[[ Task inputs, beginning ]]

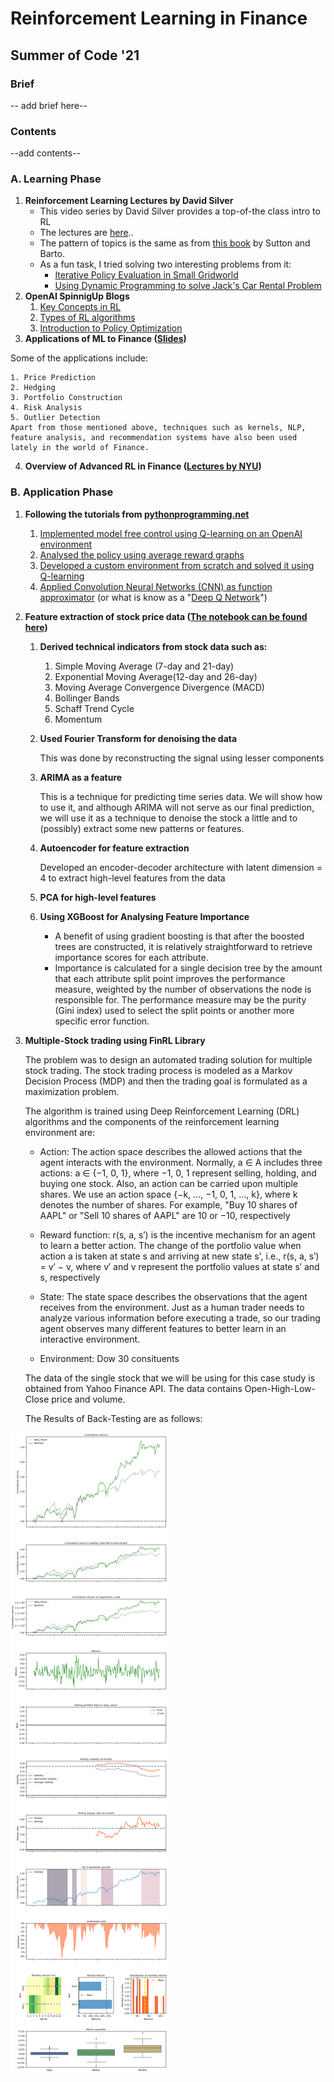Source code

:# Reinforcement Learning in Finance
## Summer of Code '21

### Brief
-- add brief here--
### Contents
--add contents--

### A. Learning Phase
1. __Reinforcement Learning Lectures by David Silver__
	- This video series by David Silver provides a top-of-the class intro to RL 
	- The lectures are [here](https://www.davidsilver.uk/teaching/).. 
	- The pattern of topics is the same as from [this book](http://www.incompleteideas.net/book/RLbook2020.pdf) by Sutton and Barto.
	- As a fun task, I tried solving two interesting problems from it:
		- [Iterative Policy Evaluation in Small Gridworld](gridwrld.py)
		- [Using Dynamic Programming to solve Jack's Car Rental Problem](/jackscarrental-master/)
2. **OpenAI SpinnigUp Blogs**
	1. [Key Concepts in RL](https://spinningup.openai.com/en/latest/spinningup/rl_intro.html)
	2. [Types of RL algorithms](https://spinningup.openai.com/en/latest/spinningup/rl_intro2.html)
	3. [Introduction to Policy Optimization](https://spinningup.openai.com/en/latest/spinningup/rl_intro3.html)
3. **Applications of ML to Finance ([Slides](https://poseidon01.ssrn.com/delivery.php?ID=240069002121077002085006120118071075017073054032033092074008012074008113004026066069126000025041062008124018121071119092113123007080012013002115090127024028096093046036044017081025073029001025104113113070116111120067075098116101122015125110006099104&EXT=pdf&INDEX=TRUE))**

Some of the applications include:

	1. Price Prediction
	2. Hedging
	3. Portfolio Construction
	4. Risk Analysis
	5. Outlier Detection
	Apart from those mentioned above, techniques such as kernels, NLP, feature analysis, and recommendation systems have also been used lately in the world of Finance.

4. **Overview of Advanced RL in Finance ([Lectures by NYU](https://github.com/englianhu/Coursera-Overview-of-Advanced-Methods-of-Reinforcement-Learning-in-Finance))**

### B. Application Phase
1. **Following the tutorials from [pythonprogramming.net](https://pythonprogramming.net/q-learning-reinforcement-learning-python-tutorial/)**
	1. [Implemented model free control using Q-learning on an OpenAI environment](/Q-Learning/vid1.py) 
	2. [Analysed the policy using average reward graphs](/Q-Learning/vid3.py)
	3. [Developed a custom environment from scratch and solved it using Q-learning](/Q-Learning/vid4.py)
	4. [Applied Convolution Neural Networks (CNN) as function approximator](/Q-Learning/vid6.py) (or what is know as a "[Deep Q Network](https://www.cs.toronto.edu/~vmnih/docs/dqn.pdf)")
2. **Feature extraction of stock price data ([The notebook can be found here](Fin_AI_feature_extraction.ipynb))**
	1. **Derived technical indicators from stock data such as:**
		1. Simple Moving Average (7-day and 21-day)
		2. Exponential Moving Average(12-day and 26-day)
		3. Moving Average Convergence Divergence (MACD)
		4. Bollinger Bands
		5. Schaff Trend Cycle
		6. Momentum
	2. **Used Fourier Transform for denoising the data**

		This was done by reconstructing the signal using lesser components
	3. **ARIMA as a feature**
		
		This is a technique for predicting time series data. We will show how to use it, and although ARIMA will not serve as our final prediction, we will use it as a technique to denoise the stock a little and to (possibly) extract some new patterns or features.
	4. **Autoencoder for feature extraction**
		
		Developed an encoder-decoder architecture with latent dimension = 4 to extract high-level features from the data
	5. **PCA for high-level features**
	6. **Using XGBoost for Analysing Feature Importance**
		- A benefit of using gradient boosting is that after the boosted trees are constructed, it is relatively straightforward to retrieve importance scores for each attribute.
		- Importance is calculated for a single decision tree by the amount that each attribute split point improves the performance measure, weighted by the number of observations the node is responsible for. The performance measure may be the purity (Gini index) used to select the split points or another more specific error function.
3. **Multiple-Stock trading using FinRL Library**
	
	The problem was to design an automated trading solution for multiple stock trading. The stock trading process is modeled as a Markov Decision Process (MDP) and then the trading goal is formulated as a maximization problem.

	The algorithm is trained using Deep Reinforcement Learning (DRL) algorithms and the components of the reinforcement learning environment are:

	- Action: The action space describes the allowed actions that the agent interacts with the environment. Normally, a ∈ A includes three actions: a ∈ {−1, 0, 1}, where −1, 0, 1 represent selling, holding, and buying one stock. Also, an action can be carried upon multiple shares. We use an action space {−k, ..., −1, 0, 1, ..., k}, where k denotes the number of shares. For example, "Buy 10 shares of AAPL" or "Sell 10 shares of AAPL" are 10 or −10, respectively

	- Reward function: r(s, a, s′) is the incentive mechanism for an agent to learn a better action. The change of the portfolio value when action a is taken at state s and arriving at new state s', i.e., r(s, a, s′) = v′ − v, where v′ and v represent the portfolio values at state s′ and s, respectively

	- State: The state space describes the observations that the agent receives from the environment. Just as a human trader needs to analyze various information before executing a trade, so our trading agent observes many different features to better learn in an interactive environment.

	- Environment: Dow 30 consituents

	The data of the single stock that we will be using for this case study is obtained from Yahoo Finance API. The data contains Open-High-Low-Close price and volume.
	
	The Results of Back-Testing are as follows: 

![Cumulative Returns.png](/cumulative_returns.png)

[[ Task inputs, end ]]

Assignment:
What lines above contain the word "latest"? Please copy each one.

Solution to this exercise:
	1. [Key Concepts in RL](https://spinningup.openai.com/en/latest/spinningup/rl_intro.html)
	2. [Types of RL algorithms](https://spinningup.openai.com/en/latest/spinningup/rl_intro2.html)
	3. [Introduction to Policy Optimization](https://spinningup.openai.com/en/latest/spinningup/rl_intro3.html)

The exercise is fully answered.